Reach him at ecdotcom@gmail.com
The U.S. ban on incandescent light bulbs that are said to be too inefficient will “phase in” completely in 2014. After that, it is thought, fluorescents (including screw-in types) and LEDs (including replacements for linear fluorescents) will battle it out . . . unimpeded by a low-priced, popular alternative that dates back to T.A. Edison.
Based on what I’ve heard/read, I have assumptions about Lighting’s near-term future:
1. Linear LED tubes, recently judged to be in need of serious improvement, will get it.
2. Sooner or later, most commercial buildings will have these energy-saving LED tubes in the ceiling. If you didn’t see the 11/30/11 Wall Street Journal article – well, click through to The Math Changes On Bulbs (hint: it’s all about maintenance savings).
3. LEDs might last 50,000 hours (and more).

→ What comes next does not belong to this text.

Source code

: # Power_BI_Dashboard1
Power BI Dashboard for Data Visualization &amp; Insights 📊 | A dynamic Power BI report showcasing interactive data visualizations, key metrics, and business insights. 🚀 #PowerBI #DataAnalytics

One can envision a future in which the commercial lighting replacement business (at the very least) is increasingly less available to electrical contractors and distributors.
However that works out, what I learned recently is: Maybe it’s not all that important.
LED conference segment
I attended Ecosystems for SSL, an event put together by Intertech PIRA – which does meetings for the LED business. One of two co-chairs said the meeting, which had a relatively small number of attendees, was basically a “think tank.”
Marc Chason, editor in chief of Global LEDs/OLEDs, was first up. He’s thought a lot more about LEDs than I have. One possibility, he indicated: LEDs may well wreck the market for . . . LEDs!
See the graphic (from Chason’s slide deck) below.
Chason posted a few words (from an article that included in its headline Beware The Lighting Decline from LED’s Long Lifetimes). As seen in the graphic, there’s a projected dip in the world market for LEDs in the “out years” after LEDs go mass-market. Will this happen? I don’t know.
What it means for contractors is that the Lighting business – starting right now – is going to be about coping with serious amounts of change. It may well stay that way until the 2020s.
More reduction?
While pondering limitations on the lighting market’s future growth, I remembered something in NEMA’s electroindustry magazine. On page 24 (which you can see here) of November’s issue, NEMA said it had formed a Daylight Management Council.
From what I’ve heard (in conferences) about daylighting, it isn’t as easy as including more windows In a building’s design. The Lighting system has to cope with changes in the light supplied by natural sources – as in, the Sun sets; or the Sun spends a day playing peek-a-boo, thanks to heavy cloud cover.
Certainly, daylighting means less use of light fixtures; it might even mean fewer fixtures to be installed.
Perhaps new buildings that make heavy use of daylighting will lead electrical contractors to focus more on lighting controls – which will certainly need to be commissioned and perhaps tweaked further over time.